4. You can specify the first sample group and whether applying log2 transformation here through the drop-down list.

5. You can specify the second sample group and whether applying log2 transformation through the drop-down list.

*Note: It needs samples of two different groups to do the t-test, if you select the same cancer type for the first and second group, please make sure the sample types of them are different. Otherwise, an error information will be displayed in the plotting area and no Manhattan plot will be created.*

6. You can input the concern gene symbols here. One gene a time. Only HUGO (Human Genome Organization) symbols are accepted. For example: EGFR, KRAS, TP63….

*Note: It needs samples of two different groups to do the linear regression analysis, please make sure the sample types of them are different. Otherwise, an error information will be displayed in the plotting area and no Manhattan plot will be created. Only matched samples in these two groups are used for the linear regression analysis.*

7. You can specify which sample type to use.

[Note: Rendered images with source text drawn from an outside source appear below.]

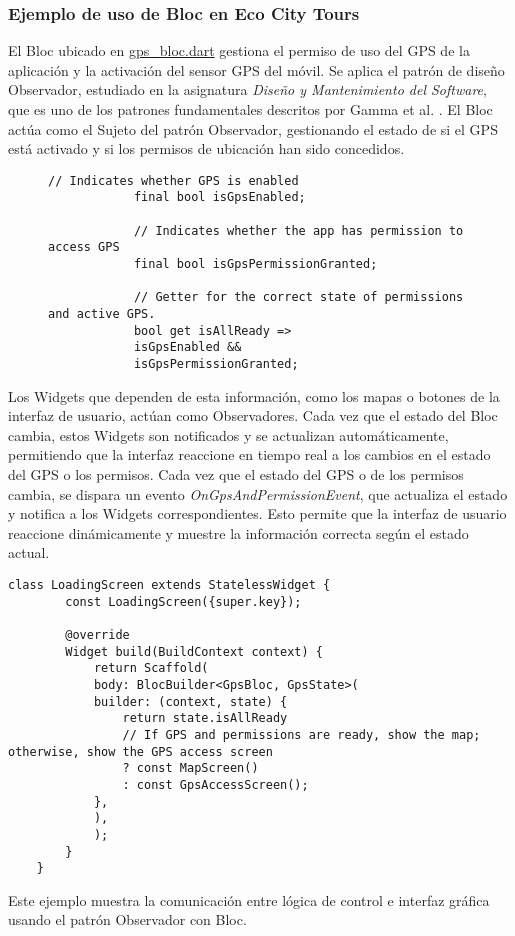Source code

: 	\subsubsection{Ejemplo de uso de Bloc en Eco City Tours}
	El Bloc ubicado en \href{https://github.com/fps1001/TFGII_FPisot/tree/main/project-app/project_app/lib/blocs/gps/gps_bloc.dart}{gps\_bloc.dart} gestiona el permiso de uso del GPS de la aplicación y la activación del sensor GPS del móvil. 
	Se aplica el patrón de diseño Observador, estudiado en la asignatura \textit{Diseño y Mantenimiento del Software}, que es uno de los patrones fundamentales descritos por Gamma et al. \cite{gamma2002}.
	El Bloc actúa como el Sujeto del patrón Observador, gestionando el estado de si el GPS está activado y si los permisos de ubicación han sido concedidos.
	
	\begin{figure}[htbp] %
		\centering
		\begin{lstlisting}[caption={Definición de variables de control en el Bloc}]
			// Indicates whether GPS is enabled
			final bool isGpsEnabled;
			
			// Indicates whether the app has permission to access GPS
			final bool isGpsPermissionGranted;
			
			// Getter for the correct state of permissions and active GPS.
			bool get isAllReady =>
			isGpsEnabled &&
			isGpsPermissionGranted;
		\end{lstlisting}
	\end{figure}
	Los Widgets que dependen de esta información, como los mapas o botones de la interfaz de usuario, actúan como Observadores. Cada vez que el estado del Bloc cambia, estos Widgets son notificados y se actualizan automáticamente, permitiendo que la interfaz reaccione en tiempo real a los cambios en el estado del GPS o los permisos.
	Cada vez que el estado del GPS o de los permisos cambia, se dispara un evento \textit{OnGpsAndPermissionEvent}, que actualiza el estado y notifica a los Widgets correspondientes. Esto permite que la interfaz de usuario reaccione dinámicamente y muestre la información correcta según el estado actual.
	
	\begin{lstlisting}[caption={Carga en función del estado}]
	class LoadingScreen extends StatelessWidget {
		const LoadingScreen({super.key});
		
		@override
		Widget build(BuildContext context) {
			return Scaffold(
			body: BlocBuilder<GpsBloc, GpsState>(
			builder: (context, state) {
				return state.isAllReady 
				// If GPS and permissions are ready, show the map; otherwise, show the GPS access screen
				? const MapScreen()
				: const GpsAccessScreen();
			},
			),
			);
		}
	}
	\end{lstlisting}	
	Este ejemplo muestra la comunicación entre lógica de control e interfaz gráfica usando el patrón Observador con Bloc.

After setting all these necessary options, click “GO” button at the bottom of this area, a linear model will be created in the plotting area. Because the big data size and the calculating time for significance test, it may take seconds or minutes to do linear regression. The processing time varies according to the Internet transmitting speed and the configuration of your computer.

## Plotting area

Linear model plot figures will be shown in this area.

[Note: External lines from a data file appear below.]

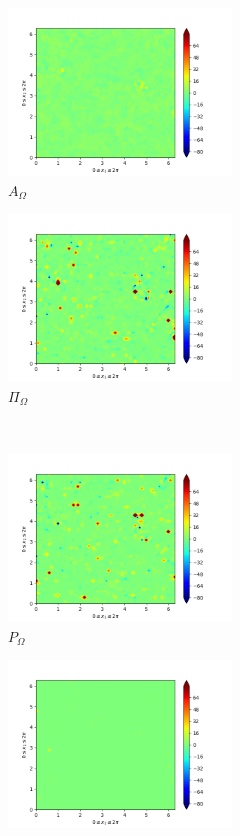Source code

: \begin{figure}[H]
\begin{subfigure}{0.45\textwidth}
        \includegraphics[height=1.75in]{media/run-cds-65/A-enst-1380.png}
        \caption{$A_{\Omega}$}
    \end{subfigure}
    \newline
    \begin{subfigure}{0.45\textwidth}
        \includegraphics[height=1.75in]{media/run-cds-65/Pi-enst-1380.png}
        \caption{$\Pi_{\Omega}$}
    \end{subfigure}
    ~
    \begin{subfigure}{0.45\textwidth}
        \includegraphics[height=1.75in]{media/run-cds-65/P-enst-1380.png}
        \caption{$P_{\Omega}$}
    \end{subfigure}
    \newline
    \begin{subfigure}{0.45\textwidth}
        \includegraphics[height=1.75in]{media/run-cds-65/B-enst-1380.png}

\end{subfigure}
\end{figure}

A toolbar will show up at the top right of this plotting area when a Linear model is created.

1. Zoom in: Rectangular zoom in tool. This tool allows you to select a region to display at full application size. After clicking this botton, your mouse will turn into a small cross. Then click and hold the left mouse button and drag a rectangle around a portion of the screen and have it zoom in.

2. Zoom out: Zoom back to the status it was a step before by cliking it.

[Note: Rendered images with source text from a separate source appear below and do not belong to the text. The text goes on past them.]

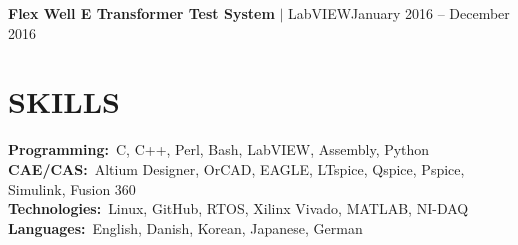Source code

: \documentclass[11pt,hidelinks]{article}
\begin{document}
          \resumeItemListEnd
          \vspace{-15pt}
\resumeProjectHeading
         {\textbf{\large Flex Well E Transformer Test System} $|$ \large{LabVIEW}}{January 2016 -- December 2016}
         \resumeItemListStart
         \resumeItemListEnd 
          
    \resumeSubHeadingListEnd
\vspace{-12pt}

%

\section{SKILLS}
 \begin{itemize}[leftmargin=0.15in, label={}]
    \small{\item{
     \textbf{\normalsize{Programming:}}{~\normalsize{C, C++, Perl, Bash, LabVIEW, Assembly, Python}} \\
     \textbf{\normalsize{CAE/CAS:}}{~\normalsize{Altium Designer, OrCAD, EAGLE, LTspice, Qspice, Pspice, Simulink, Fusion 360}} \\
     \textbf{\normalsize{Technologies:}}{~\normalsize{Linux, GitHub, RTOS, Xilinx Vivado, MATLAB, NI-DAQ}} \\
     \textbf{\normalsize{Languages:}}{~\normalsize{English, Danish, Korean, Japanese, German}} \\
    }}
 \end{itemize}
 \vspace{-15pt}


 
\end{document}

3. Restore: Show the plots in the original portion.

4. Save as Image: You can click it to swich into a image saving webpage then click right mouse button to save this image. You also can specify the image format and size by selecting the options in the Figure downloading and DIY area.

5. Data table: If you want to download the sample data in a table, you can click this button. Then a table containing all data will show up in the plotting area like this. You can select and copy the whole table or any part of it into a word or excel file by selecting and clicking right mouse button as you usally do. You can scroll down to see the information of other samples. You also can click the “close” button at the bottom left of this page to close the table page and go back to the default page with the plotting area.

For your convinence, the sample ID and other details of each individual sample will show up when you put your mouse on the corresponding marker.

For example: in the above figure, aftering putting the mouse on a marker, a catalog showed up is:

From the left to the right are: x-axis value, y-axis value and sample ID of this sample in the corresponding two groups. Therefore, in this example: the x-axis value (mRNA expression value) is 466.19479, the y-axis value (copy number variation) is 2.0312 and the sample ID is TCGA-AB-2984-03 in LAML.

## Figure downloading and DIY area

### 1. Figure Downloading area:

You can specify image format (png or jpg) and size/dimensions for the image to download .

### 2. Figure DIY area:

You can modify colors and Y-Limits of this figure.